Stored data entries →

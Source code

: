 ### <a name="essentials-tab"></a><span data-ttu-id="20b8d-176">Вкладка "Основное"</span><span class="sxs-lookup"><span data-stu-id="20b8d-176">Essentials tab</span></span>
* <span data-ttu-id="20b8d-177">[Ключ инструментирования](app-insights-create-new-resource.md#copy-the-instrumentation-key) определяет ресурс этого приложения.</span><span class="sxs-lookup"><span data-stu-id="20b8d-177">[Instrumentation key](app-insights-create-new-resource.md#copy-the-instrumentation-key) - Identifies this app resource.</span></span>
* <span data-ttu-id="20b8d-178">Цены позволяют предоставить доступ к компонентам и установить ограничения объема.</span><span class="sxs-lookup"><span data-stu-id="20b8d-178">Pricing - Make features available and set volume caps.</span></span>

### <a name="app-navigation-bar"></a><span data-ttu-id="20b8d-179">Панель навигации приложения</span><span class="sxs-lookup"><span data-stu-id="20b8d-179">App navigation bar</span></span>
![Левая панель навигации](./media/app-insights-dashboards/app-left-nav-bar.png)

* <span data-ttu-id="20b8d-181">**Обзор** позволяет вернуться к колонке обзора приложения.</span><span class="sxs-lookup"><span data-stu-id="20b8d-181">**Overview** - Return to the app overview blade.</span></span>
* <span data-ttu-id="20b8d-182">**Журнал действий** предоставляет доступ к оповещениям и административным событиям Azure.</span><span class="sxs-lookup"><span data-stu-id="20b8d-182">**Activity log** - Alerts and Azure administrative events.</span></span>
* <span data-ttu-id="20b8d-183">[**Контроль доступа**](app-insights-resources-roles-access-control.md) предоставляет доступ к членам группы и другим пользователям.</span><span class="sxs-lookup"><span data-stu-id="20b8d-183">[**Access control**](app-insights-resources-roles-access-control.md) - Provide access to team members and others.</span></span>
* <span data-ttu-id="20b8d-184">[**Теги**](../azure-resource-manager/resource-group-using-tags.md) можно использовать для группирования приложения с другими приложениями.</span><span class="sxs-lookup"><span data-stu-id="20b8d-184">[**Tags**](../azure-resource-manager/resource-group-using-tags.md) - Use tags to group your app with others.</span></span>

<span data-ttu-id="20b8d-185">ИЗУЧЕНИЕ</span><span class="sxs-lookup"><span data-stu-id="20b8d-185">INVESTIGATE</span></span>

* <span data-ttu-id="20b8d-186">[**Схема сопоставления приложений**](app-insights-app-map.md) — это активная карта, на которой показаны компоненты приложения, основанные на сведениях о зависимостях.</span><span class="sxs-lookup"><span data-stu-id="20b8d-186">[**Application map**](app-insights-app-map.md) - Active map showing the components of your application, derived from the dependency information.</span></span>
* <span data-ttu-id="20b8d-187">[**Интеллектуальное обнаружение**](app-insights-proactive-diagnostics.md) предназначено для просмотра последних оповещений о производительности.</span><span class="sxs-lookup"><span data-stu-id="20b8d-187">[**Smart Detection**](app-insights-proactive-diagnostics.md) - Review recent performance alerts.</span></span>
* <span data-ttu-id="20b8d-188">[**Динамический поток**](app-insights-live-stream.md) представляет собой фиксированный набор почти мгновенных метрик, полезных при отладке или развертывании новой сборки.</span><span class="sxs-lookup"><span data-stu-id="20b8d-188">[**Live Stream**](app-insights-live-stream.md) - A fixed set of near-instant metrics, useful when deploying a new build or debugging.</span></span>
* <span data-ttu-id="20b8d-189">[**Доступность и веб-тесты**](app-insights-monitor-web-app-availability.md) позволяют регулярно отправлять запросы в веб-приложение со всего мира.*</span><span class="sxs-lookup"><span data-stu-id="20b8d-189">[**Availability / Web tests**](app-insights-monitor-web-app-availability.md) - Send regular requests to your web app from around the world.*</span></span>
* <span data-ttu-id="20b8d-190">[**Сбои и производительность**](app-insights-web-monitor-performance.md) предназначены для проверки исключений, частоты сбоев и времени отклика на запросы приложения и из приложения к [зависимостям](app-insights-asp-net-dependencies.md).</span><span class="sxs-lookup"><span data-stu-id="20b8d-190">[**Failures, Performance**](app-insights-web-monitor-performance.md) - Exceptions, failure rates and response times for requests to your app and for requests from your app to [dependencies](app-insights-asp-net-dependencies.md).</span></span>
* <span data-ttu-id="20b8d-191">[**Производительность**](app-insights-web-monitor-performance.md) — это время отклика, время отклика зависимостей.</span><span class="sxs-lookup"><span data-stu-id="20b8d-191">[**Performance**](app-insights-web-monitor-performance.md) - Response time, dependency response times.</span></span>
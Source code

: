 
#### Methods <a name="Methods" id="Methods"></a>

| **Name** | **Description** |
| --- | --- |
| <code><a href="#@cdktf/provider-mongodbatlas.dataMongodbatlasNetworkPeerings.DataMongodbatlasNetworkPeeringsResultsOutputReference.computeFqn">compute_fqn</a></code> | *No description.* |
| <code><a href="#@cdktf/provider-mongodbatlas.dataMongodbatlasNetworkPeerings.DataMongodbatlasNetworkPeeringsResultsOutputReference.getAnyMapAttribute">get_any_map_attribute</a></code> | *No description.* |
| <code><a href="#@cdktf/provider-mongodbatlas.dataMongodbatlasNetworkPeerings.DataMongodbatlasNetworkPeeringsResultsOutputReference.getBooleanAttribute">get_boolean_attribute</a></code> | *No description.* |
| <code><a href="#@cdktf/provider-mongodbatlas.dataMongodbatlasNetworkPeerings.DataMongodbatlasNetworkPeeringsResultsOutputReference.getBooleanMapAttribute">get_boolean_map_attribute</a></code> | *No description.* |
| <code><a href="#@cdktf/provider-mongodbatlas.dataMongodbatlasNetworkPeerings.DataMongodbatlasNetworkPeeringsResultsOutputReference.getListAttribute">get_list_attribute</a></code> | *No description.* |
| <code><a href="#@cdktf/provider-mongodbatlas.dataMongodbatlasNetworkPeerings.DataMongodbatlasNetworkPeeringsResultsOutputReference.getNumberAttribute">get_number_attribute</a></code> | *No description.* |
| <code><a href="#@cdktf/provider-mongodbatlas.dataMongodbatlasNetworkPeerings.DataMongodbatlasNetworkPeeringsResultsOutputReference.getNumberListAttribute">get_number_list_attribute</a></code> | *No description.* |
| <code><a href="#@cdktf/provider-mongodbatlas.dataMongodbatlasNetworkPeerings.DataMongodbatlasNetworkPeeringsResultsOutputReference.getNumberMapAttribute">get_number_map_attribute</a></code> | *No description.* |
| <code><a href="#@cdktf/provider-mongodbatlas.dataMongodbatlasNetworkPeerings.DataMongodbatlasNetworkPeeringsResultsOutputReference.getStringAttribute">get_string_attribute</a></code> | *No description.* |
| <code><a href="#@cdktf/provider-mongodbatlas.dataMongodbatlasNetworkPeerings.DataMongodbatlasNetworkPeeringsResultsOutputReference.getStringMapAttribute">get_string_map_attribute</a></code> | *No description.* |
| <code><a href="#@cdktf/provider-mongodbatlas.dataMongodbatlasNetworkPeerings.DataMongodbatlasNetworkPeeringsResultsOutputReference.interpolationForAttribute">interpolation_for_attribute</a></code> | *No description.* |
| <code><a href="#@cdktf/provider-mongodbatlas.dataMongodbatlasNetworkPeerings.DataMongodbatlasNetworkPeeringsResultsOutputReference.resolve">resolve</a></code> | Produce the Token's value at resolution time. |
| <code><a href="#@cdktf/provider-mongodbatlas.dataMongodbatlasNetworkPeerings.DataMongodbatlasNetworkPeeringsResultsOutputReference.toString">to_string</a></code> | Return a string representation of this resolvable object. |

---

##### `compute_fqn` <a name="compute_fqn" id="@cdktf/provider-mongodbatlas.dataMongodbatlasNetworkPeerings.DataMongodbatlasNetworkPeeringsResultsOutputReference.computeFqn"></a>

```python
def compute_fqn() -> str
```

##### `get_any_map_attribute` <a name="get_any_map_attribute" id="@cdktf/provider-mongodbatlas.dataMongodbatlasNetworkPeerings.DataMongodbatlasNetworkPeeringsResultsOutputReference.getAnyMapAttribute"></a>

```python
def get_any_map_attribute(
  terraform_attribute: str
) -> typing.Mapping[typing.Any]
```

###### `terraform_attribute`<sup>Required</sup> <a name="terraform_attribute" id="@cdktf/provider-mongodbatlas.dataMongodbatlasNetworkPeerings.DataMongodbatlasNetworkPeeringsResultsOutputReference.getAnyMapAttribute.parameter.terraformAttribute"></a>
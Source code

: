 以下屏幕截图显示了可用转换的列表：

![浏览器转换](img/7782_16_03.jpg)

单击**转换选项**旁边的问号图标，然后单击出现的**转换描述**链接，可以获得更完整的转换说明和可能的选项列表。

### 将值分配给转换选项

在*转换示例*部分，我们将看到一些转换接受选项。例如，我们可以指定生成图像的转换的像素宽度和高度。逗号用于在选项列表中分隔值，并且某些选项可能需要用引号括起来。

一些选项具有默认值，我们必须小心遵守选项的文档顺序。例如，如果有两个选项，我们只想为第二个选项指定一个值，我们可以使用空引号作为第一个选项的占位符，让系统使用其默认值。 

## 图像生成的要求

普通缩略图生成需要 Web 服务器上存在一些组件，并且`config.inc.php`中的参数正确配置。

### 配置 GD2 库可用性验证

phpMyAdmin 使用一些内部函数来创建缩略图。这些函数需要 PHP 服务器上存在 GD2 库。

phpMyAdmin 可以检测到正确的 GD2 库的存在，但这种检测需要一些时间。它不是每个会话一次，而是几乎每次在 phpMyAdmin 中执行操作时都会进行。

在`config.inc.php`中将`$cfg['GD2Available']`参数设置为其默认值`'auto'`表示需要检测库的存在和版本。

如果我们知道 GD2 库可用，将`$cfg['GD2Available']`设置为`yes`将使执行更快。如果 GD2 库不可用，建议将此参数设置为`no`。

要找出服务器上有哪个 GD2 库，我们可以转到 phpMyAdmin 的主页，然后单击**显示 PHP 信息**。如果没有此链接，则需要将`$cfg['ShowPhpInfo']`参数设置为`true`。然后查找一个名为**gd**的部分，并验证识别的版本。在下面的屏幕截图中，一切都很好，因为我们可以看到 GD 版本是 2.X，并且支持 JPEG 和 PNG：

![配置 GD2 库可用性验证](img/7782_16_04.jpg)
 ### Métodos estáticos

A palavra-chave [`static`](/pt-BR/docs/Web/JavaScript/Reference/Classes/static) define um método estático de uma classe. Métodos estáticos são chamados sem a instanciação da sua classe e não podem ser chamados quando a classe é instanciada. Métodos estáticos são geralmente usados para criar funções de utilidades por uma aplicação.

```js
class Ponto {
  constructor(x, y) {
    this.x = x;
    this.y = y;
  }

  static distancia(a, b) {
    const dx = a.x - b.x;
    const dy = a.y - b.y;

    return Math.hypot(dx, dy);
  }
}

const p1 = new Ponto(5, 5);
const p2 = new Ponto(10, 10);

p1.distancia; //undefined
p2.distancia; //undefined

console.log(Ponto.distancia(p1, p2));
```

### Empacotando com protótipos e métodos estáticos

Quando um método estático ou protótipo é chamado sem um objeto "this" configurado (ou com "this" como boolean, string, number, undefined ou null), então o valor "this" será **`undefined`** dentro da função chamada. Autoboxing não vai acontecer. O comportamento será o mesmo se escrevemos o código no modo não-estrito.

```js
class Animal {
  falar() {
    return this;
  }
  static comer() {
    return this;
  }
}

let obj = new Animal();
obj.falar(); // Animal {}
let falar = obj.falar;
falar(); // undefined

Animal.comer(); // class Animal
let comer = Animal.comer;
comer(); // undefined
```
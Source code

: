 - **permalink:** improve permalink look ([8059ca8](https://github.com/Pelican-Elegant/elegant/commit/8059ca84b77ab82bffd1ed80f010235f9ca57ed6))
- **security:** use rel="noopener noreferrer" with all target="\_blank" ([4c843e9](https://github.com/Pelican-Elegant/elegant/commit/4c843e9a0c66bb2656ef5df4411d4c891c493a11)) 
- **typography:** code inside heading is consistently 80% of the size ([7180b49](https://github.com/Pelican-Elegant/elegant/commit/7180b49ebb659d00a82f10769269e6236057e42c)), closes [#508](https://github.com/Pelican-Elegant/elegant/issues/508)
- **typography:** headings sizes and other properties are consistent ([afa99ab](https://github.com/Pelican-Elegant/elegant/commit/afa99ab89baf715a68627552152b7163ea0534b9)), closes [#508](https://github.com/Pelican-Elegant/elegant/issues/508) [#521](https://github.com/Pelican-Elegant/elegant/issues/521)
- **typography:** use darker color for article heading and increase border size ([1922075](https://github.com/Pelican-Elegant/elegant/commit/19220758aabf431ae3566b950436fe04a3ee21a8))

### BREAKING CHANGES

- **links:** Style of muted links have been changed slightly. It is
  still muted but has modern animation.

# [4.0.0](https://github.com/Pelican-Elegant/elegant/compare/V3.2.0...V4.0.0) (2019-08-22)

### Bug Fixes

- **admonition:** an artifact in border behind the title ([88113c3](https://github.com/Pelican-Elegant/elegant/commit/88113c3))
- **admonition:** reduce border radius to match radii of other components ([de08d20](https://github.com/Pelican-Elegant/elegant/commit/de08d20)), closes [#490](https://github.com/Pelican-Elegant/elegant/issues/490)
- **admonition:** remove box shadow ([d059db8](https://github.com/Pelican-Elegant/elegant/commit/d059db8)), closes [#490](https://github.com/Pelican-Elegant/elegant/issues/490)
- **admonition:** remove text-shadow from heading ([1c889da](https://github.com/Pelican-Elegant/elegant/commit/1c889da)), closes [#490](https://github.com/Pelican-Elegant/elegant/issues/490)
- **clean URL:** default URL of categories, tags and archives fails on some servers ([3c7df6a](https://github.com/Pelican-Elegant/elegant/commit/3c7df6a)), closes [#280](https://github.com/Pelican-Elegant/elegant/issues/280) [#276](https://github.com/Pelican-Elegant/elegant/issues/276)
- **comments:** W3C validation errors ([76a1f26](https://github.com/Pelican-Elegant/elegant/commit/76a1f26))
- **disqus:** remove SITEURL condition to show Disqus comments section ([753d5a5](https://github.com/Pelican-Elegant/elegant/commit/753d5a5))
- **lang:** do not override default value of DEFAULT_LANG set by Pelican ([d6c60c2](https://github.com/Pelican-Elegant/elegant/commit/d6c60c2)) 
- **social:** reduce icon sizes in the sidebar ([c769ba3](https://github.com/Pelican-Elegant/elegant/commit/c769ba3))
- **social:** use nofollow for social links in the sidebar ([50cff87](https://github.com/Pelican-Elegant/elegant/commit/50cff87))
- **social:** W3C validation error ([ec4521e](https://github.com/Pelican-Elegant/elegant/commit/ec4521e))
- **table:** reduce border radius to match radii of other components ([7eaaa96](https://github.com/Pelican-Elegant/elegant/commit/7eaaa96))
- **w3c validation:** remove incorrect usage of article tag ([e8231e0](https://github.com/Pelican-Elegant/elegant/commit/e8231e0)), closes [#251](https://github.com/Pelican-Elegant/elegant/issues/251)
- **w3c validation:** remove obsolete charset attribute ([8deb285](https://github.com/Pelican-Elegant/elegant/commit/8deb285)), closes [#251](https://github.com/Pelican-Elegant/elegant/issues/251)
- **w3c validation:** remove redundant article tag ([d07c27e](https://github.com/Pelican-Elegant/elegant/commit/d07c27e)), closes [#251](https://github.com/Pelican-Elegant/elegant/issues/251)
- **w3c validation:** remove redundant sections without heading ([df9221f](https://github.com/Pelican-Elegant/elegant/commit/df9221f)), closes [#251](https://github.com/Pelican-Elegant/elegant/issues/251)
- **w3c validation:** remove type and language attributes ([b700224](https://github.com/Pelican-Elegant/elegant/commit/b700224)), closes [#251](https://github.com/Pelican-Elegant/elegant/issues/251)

REQUIRED WORK → When a line above includes the word "distancia", please list that line.

YOUR RESPONSE →
  static distancia(a, b) {
p1.distancia; //undefined
p2.distancia; //undefined
console.log(Ponto.distancia(p1, p2));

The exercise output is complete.